A binding $850 million supply agreement with Mitsui & Co., Ltd. has pushed EVelution Energy’s planned cobalt plant in Tacna much closer to becoming a real industrial project for Yuma County. By securing a buyer for a substantial majority of its output, the deal gives the company a stronger path to financing, construction scheduling and hiring on the 138-acre site near Avenue 47½ E and Old Highway 80.
The five-year offtake agreement, announced April 28, calls for Mitsui to receive up to 3,000 metric tons of contained cobalt a year from the Yuma County facility. EVelution says the plant is designed to become the first commercial-scale cobalt metal and cobalt sulfate processing facility in the United States, with eventual annual capacity of about 7,000 metric tons. That matters because cobalt is a critical input not just for electric-vehicle batteries but also for jet engine superalloys, satellites, permanent magnets and microchips.

For Yuma County, the deal materially de-risks the project because it links a future factory to a defined customer and a stated revenue stream. That does not put a shovel in the ground by itself, but it strengthens the case for lenders, suppliers and contractors that the plant can move from permitting to construction and then to production. EVelution now says construction is expected to begin in early 2027 and finish by the end of 2029, a longer runway than some earlier targets.

The local payoff could be significant if the project stays on track. Earlier company projections put construction-related employment at more than 1,200 jobs and permanent employment at about 60 positions. EVelution has also said the project could generate more than 3,300 direct, indirect and induced jobs and deliver over $750 million in local economic impact. The company has said it plans apprenticeship and technical training programs with Arizona Western College, which would help build a labor pipeline for welding, electrical work, operations and maintenance jobs tied to the plant.

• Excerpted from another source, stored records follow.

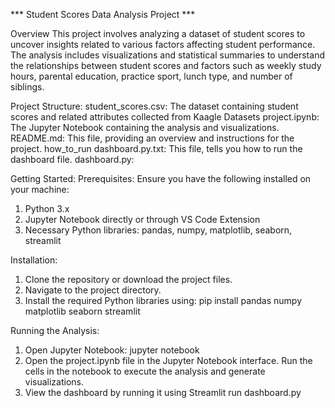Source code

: *** Student Scores Data Analysis Project ***

Overview
This project involves analyzing a dataset of student scores to uncover insights related to various factors affecting student performance. The analysis includes visualizations and statistical summaries to understand the relationships between student scores and factors such as weekly study hours, parental education, practice sport, lunch type, and number of siblings.

Project Structure: 
student_scores.csv: The dataset containing student scores and related attributes collected from Kaagle Datasets
project.ipynb: The Jupyter Notebook containing the analysis and visualizations.
README.md: This file, providing an overview and instructions for the project.
how_to_run dashboard.py.txt: This file, tells you how to run the dashboard file.
dashboard.py: 

Getting Started:
Prerequisites:
Ensure you have the following installed on your machine:
1. Python 3.x
2. Jupyter Notebook directly or through VS Code Extension
3. Necessary Python libraries: pandas, numpy, matplotlib, seaborn, streamlit

Installation:
1. Clone the repository or download the project files.
2. Navigate to the project directory.
3. Install the required Python libraries using:
pip install pandas numpy matplotlib seaborn streamlit

Running the Analysis:
1. Open Jupyter Notebook:
jupyter notebook
2. Open the project.ipynb file in the Jupyter Notebook interface.
Run the cells in the notebook to execute the analysis and generate visualizations.
3. View the dashboard by running it using Streamlit run dashboard.py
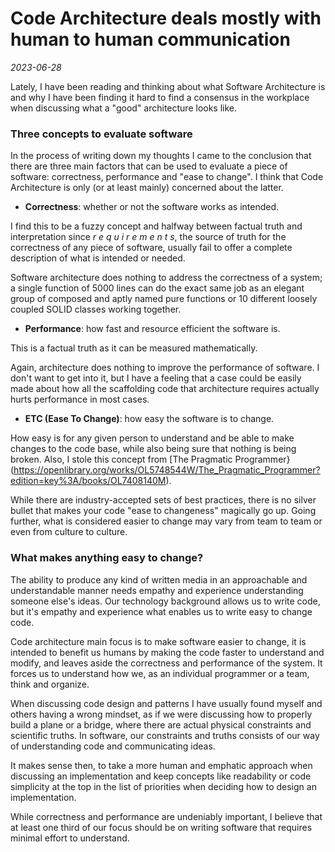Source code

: # Code Architecture deals mostly with human to human communication
_2023-06-28_

Lately, I have been reading and thinking about what Software Architecture is and why I have been finding it hard to find a consensus in the workplace when discussing what a "good" architecture looks like.

### Three concepts to evaluate software

In the process of writing down my thoughts I came to the conclusion that there are three main factors that can be used to evaluate a piece of software: correctness, performance and "ease to change". I think that Code Architecture is only (or at least mainly) concerned about the latter.

- **Correctness**: whether or not the software works as intended.

I find this to be a fuzzy concept and halfway between factual truth and interpretation since *r e q u i r e m e n t s*, the source of truth for the correctness of any piece of software, usually fail to offer a complete description of what is intended or needed.

Software architecture does nothing to address the correctness of a system; a single function of 5000 lines can do the exact same job as an elegant group of composed and aptly named pure functions or 10 different loosely coupled SOLID classes working together.

- **Performance**: how fast and resource efficient the software is.

This is a factual truth as it can be measured mathematically.

Again, architecture does nothing to improve the performance of software. I don't want to get into it, but I have a feeling that a case could be easily made about how all the scaffolding code that architecture requires actually hurts performance in most cases.

- **ETC (Ease To Change)**: how easy the software is to change.

How easy is for any given person to understand and be able to make changes to the code base, while also being sure that nothing is being broken. Also, I stole this concept from [The Pragmatic Programmer}(https://openlibrary.org/works/OL5748544W/The_Pragmatic_Programmer?edition=key%3A/books/OL7408140M).

While there are industry-accepted sets of best practices, there is no silver bullet that makes your code "ease to changeness" magically go up. Going further, what is considered easier to change may vary from team to team or even from culture to culture.

### What makes anything easy to change?

The ability to produce any kind of written media in an approachable and understandable manner needs empathy and experience understanding someone else's ideas. Our technology background allows us to write code, but it's empathy and experience what enables us to write easy to change code.

Code architecture main focus is to make software easier to change, it is intended to benefit us humans by making the code faster to understand and modify, and leaves aside the correctness and performance of the system. It forces us to understand how we, as an individual programmer or a team, think and organize.

When discussing code design and patterns I have usually found myself and others having a wrong mindset, as if we were discussing how to properly build a plane or a bridge, where there are actual physical constraints and scientific truths. In software, our constraints and truths consists of our way of understanding code and communicating ideas.

It makes sense then, to take a more human and emphatic approach when discussing an implementation and keep concepts like readability or code simplicity at the top in the list of priorities when deciding how to design an implementation.

While correctness and performance are undeniably important, I believe that at least one third of our focus should be on writing software that requires minimal effort to understand.
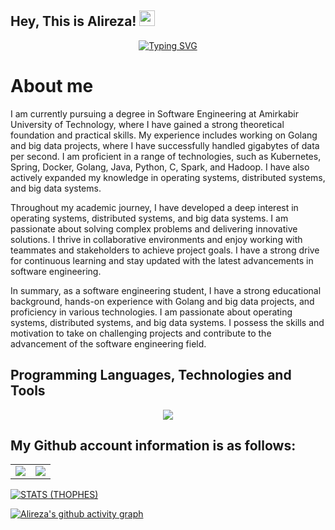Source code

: ## Hey, This is Alireza! <img src="https://media.giphy.com/media/hvRJCLFzcasrR4ia7z/giphy.gif" width="25px"> 

<div align="center">
    
 [![Typing SVG](https://readme-typing-svg.herokuapp.com?font=Fira+Code&pause=1000&width=435&lines=Software+Engineer;Software+Systems+Enthusiasist;B.Sc+of+Computer+Engineering;Amirkabir+University+of+Technology)](https://github.com/ajhexer)

</div>

# About me 

I am currently pursuing a degree in Software Engineering at Amirkabir University of Technology, where I have gained a strong theoretical foundation and practical skills. My experience includes working on Golang and big data projects, where I have successfully handled gigabytes of data per second. I am proficient in a range of technologies, such as Kubernetes, Spring, Docker, Golang, Java, Python, C, Spark, and Hadoop. I have also actively expanded my knowledge in operating systems, distributed systems, and big data systems.

Throughout my academic journey, I have developed a deep interest in operating systems, distributed systems, and big data systems. I am passionate about solving complex problems and delivering innovative solutions. I thrive in collaborative environments and enjoy working with teammates and stakeholders to achieve project goals. I have a strong drive for continuous learning and stay updated with the latest advancements in software engineering.

In summary, as a software engineering student, I have a strong educational background, hands-on experience with Golang and big data projects, and proficiency in various technologies. I am passionate about operating systems, distributed systems, and big data systems. I possess the skills and motivation to take on challenging projects and contribute to the advancement of the software engineering field.

## Programming Languages, Technologies and Tools 
<p align="center"> 
<a href="https://github.com/ajhexer" target="_blank" rel="noreferrer"> <img src="https://skillicons.dev/icons?i=go,spring,docker,kubernetes,kafka,jenkins,java,py,mysql,redis,c,rust&perline=18" /> </a>
</p>


## My Github account information is as follows:

<table style="border:hidden;" border="0" cellspacing="0" cellpadding="0">
    <tr>
        <td>
            <img src="https://github-readme-stats.vercel.app/api?username=ajhexer&theme=dracula&show_icons=true&count_private=true&hide_border=true"/>
        </td>
        <td>
            <img src="https://github-readme-stats.vercel.app/api/top-langs/?username=ajhexer&layout=compact&hide_border=true&theme=dracula&langs_count=9"/>
        </td>
    </tr>
</table>

<p align="center">

[![STATS (THOPHES)](https://github-profile-trophy.vercel.app/?username=ajhexer&theme=dracula&margin-w=10&margin-h=15&column=8&row=1)](https://github.com/ajhexer)

  [![Alireza's github activity graph](https://github-readme-activity-graph.cyclic.app/graph?username=ajhexer&theme=dracula)](https://github.com/ajhexer)
</p>
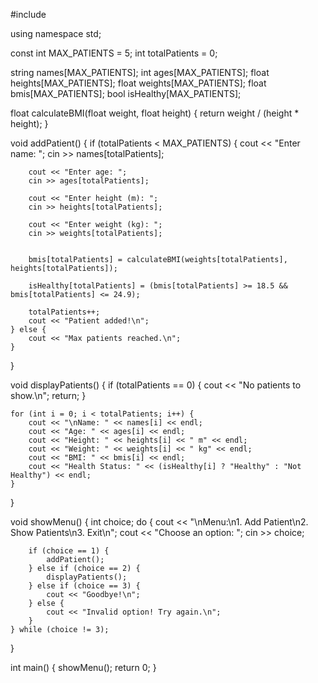 #include <iostream>

using namespace std;

const int MAX_PATIENTS = 5;
int totalPatients = 0;

string names[MAX_PATIENTS];
int ages[MAX_PATIENTS];
float heights[MAX_PATIENTS];
float weights[MAX_PATIENTS];
float bmis[MAX_PATIENTS];
bool isHealthy[MAX_PATIENTS];

float calculateBMI(float weight, float height) {
    return weight / (height * height);
}

void addPatient() {
    if (totalPatients < MAX_PATIENTS) {
        cout << "Enter name: ";
        cin >> names[totalPatients];

        cout << "Enter age: ";
        cin >> ages[totalPatients];

        cout << "Enter height (m): ";
        cin >> heights[totalPatients];

        cout << "Enter weight (kg): ";
        cin >> weights[totalPatients];


        bmis[totalPatients] = calculateBMI(weights[totalPatients], heights[totalPatients]);

        isHealthy[totalPatients] = (bmis[totalPatients] >= 18.5 && bmis[totalPatients] <= 24.9);

        totalPatients++;
        cout << "Patient added!\n";
    } else {
        cout << "Max patients reached.\n";
    }
}

void displayPatients() {
    if (totalPatients == 0) {
        cout << "No patients to show.\n";
        return;
    }

    for (int i = 0; i < totalPatients; i++) {
        cout << "\nName: " << names[i] << endl;
        cout << "Age: " << ages[i] << endl;
        cout << "Height: " << heights[i] << " m" << endl;
        cout << "Weight: " << weights[i] << " kg" << endl;
        cout << "BMI: " << bmis[i] << endl;
        cout << "Health Status: " << (isHealthy[i] ? "Healthy" : "Not Healthy") << endl;
    }
}

void showMenu() {
    int choice;
    do {
        cout << "\nMenu:\n1. Add Patient\n2. Show Patients\n3. Exit\n";
        cout << "Choose an option: ";
        cin >> choice;

        if (choice == 1) {
            addPatient();
        } else if (choice == 2) {
            displayPatients();
        } else if (choice == 3) {
            cout << "Goodbye!\n";
        } else {
            cout << "Invalid option! Try again.\n";
        }
    } while (choice != 3);
}

int main() {
    showMenu();
    return 0;
}
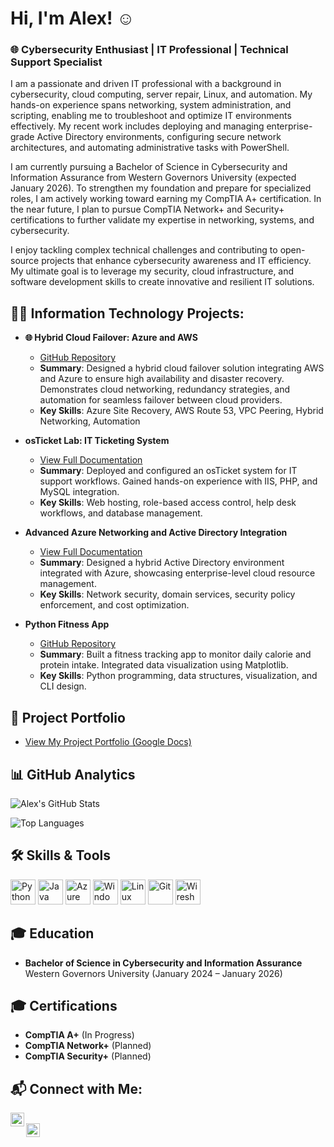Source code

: <h1>Hi, I'm Alex! ☺️</h1>
<h3>🌐 Cybersecurity Enthusiast | IT Professional | Technical Support Specialist</h3>

<p>
I am a passionate and driven IT professional with a background in cybersecurity, cloud computing, server repair, Linux, and automation. My hands-on experience spans networking, system administration, and scripting, enabling me to troubleshoot and optimize IT environments effectively. My recent work includes deploying and managing enterprise-grade Active Directory environments, configuring secure network architectures, and automating administrative tasks with PowerShell.
</p>

<p>
I am currently pursuing a Bachelor of Science in Cybersecurity and Information Assurance from Western Governors University (expected January 2026). To strengthen my foundation and prepare for specialized roles, I am actively working toward earning my CompTIA A+ certification. In the near future, I plan to pursue CompTIA Network+ and Security+ certifications to further validate my expertise in networking, systems, and cybersecurity.
</p>

<p>
I enjoy tackling complex technical challenges and contributing to open-source projects that enhance cybersecurity awareness and IT efficiency. My ultimate goal is to leverage my security, cloud infrastructure, and software development skills to create innovative and resilient IT solutions.
</p>

<h2>👨‍💻 Information Technology Projects:</h2>

- <b>🌐 Hybrid Cloud Failover: Azure and AWS</b>
  - [GitHub Repository](https://github.com/an6634/HybridCloudFailover)
  - **Summary**: Designed a hybrid cloud failover solution integrating AWS and Azure to ensure high availability and disaster recovery. Demonstrates cloud networking, redundancy strategies, and automation for seamless failover between cloud providers.
  - **Key Skills**: Azure Site Recovery, AWS Route 53, VPC Peering, Hybrid Networking, Automation

- <b>osTicket Lab: IT Ticketing System</b>
  - [View Full Documentation](https://docs.google.com/document/d/1TgUFF3W3cwf3CT0U81u_j3abFQqKHQykbQBWAUbmY1g/edit?usp=sharing)
  - **Summary**: Deployed and configured an osTicket system for IT support workflows. Gained hands-on experience with IIS, PHP, and MySQL integration.
  - **Key Skills**: Web hosting, role-based access control, help desk workflows, and database management.

- <b>Advanced Azure Networking and Active Directory Integration</b>
  - [View Full Documentation](https://docs.google.com/document/d/1TgUFF3W3cwf3CT0U81u_j3abFQqKHQykbQBWAUbmY1g/edit?usp=sharing)
  - **Summary**: Designed a hybrid Active Directory environment integrated with Azure, showcasing enterprise-level cloud resource management.
  - **Key Skills**: Network security, domain services, security policy enforcement, and cost optimization.

- <b>Python Fitness App</b>
  - [GitHub Repository](https://github.com/your-repo/python-fitness-app)
  - **Summary**: Built a fitness tracking app to monitor daily calorie and protein intake. Integrated data visualization using Matplotlib.
  - **Key Skills**: Python programming, data structures, visualization, and CLI design.

<h2>📄 Project Portfolio</h2>

- [View My Project Portfolio (Google Docs)](https://docs.google.com/document/d/1TgUFF3W3cwf3CT0U81u_j3abFQqKHQykbQBWAUbmY1g/edit?usp=sharing)

<h2>📊 GitHub Analytics</h2>

![Alex's GitHub Stats](https://github-readme-stats.vercel.app/api?username=alexcc&show_icons=true&hide=prs,issues&count_private=true&theme=radical)

![Top Languages](https://github-readme-stats.vercel.app/api/top-langs/?username=alexcc&layout=compact&theme=radical)

<h2>🛠️ Skills & Tools</h2>

<p>
  <img src="https://cdn.jsdelivr.net/npm/simple-icons@v3/icons/python.svg" alt="Python" width="40" height="40"/>
  <img src="https://cdn.jsdelivr.net/npm/simple-icons@v3/icons/java.svg" alt="Java" width="40" height="40"/>
  <img src="https://cdn.jsdelivr.net/npm/simple-icons@v3/icons/microsoftazure.svg" alt="Azure" width="40" height="40"/>
  <img src="https://cdn.jsdelivr.net/npm/simple-icons@v3/icons/windows.svg" alt="Windows" width="40" height="40"/>
  <img src="https://cdn.jsdelivr.net/npm/simple-icons@v3/icons/linux.svg" alt="Linux" width="40" height="40"/>
  <img src="https://cdn.jsdelivr.net/npm/simple-icons@v3/icons/git.svg" alt="Git" width="40" height="40"/>
  <img src="https://cdn.jsdelivr.net/npm/simple-icons@v3/icons/wireshark.svg" alt="Wireshark" width="40" height="40"/>
</p>

<h2>🎓 Education</h2>

- **Bachelor of Science in Cybersecurity and Information Assurance**  
  Western Governors University (January 2024 – January 2026)

<h2>🎓 Certifications</h2>

- **CompTIA A+** (In Progress)
- **CompTIA Network+** (Planned)
- **CompTIA Security+** (Planned)

<h2>📬 Connect with Me:</h2>

[<img align="left" alt="Alex | LinkedIn" width="22px" src="https://cdn.jsdelivr.net/npm/simple-icons@v3/icons/linkedin.svg" />][linkedin]  
[<img align="left" alt="Alex | Email" width="22px" src="https://cdn.jsdelivr.net/npm/simple-icons@v3/icons/gmail.svg" />](mailto:alexlnguyenconnect@gmail.com)

<br clear="left"/>

[linkedin]: https://www.linkedin.com/in/alex-nguyen-b6ba0a290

EVelution has described the facility as solar-powered, carbon-neutral and designed to recycle about 70% of its process water. The site sits in a Qualified Opportunity Zone, which can help attract investment, and the project has also been linked to $64.8 million in secured subordinated debt through Intermestic EB5 Fund II. Local approvals for cobalt processing and solar permits were already in place, making the Mitsui agreement one of the clearest signals yet that the Yuma project is moving from concept to industrial reality.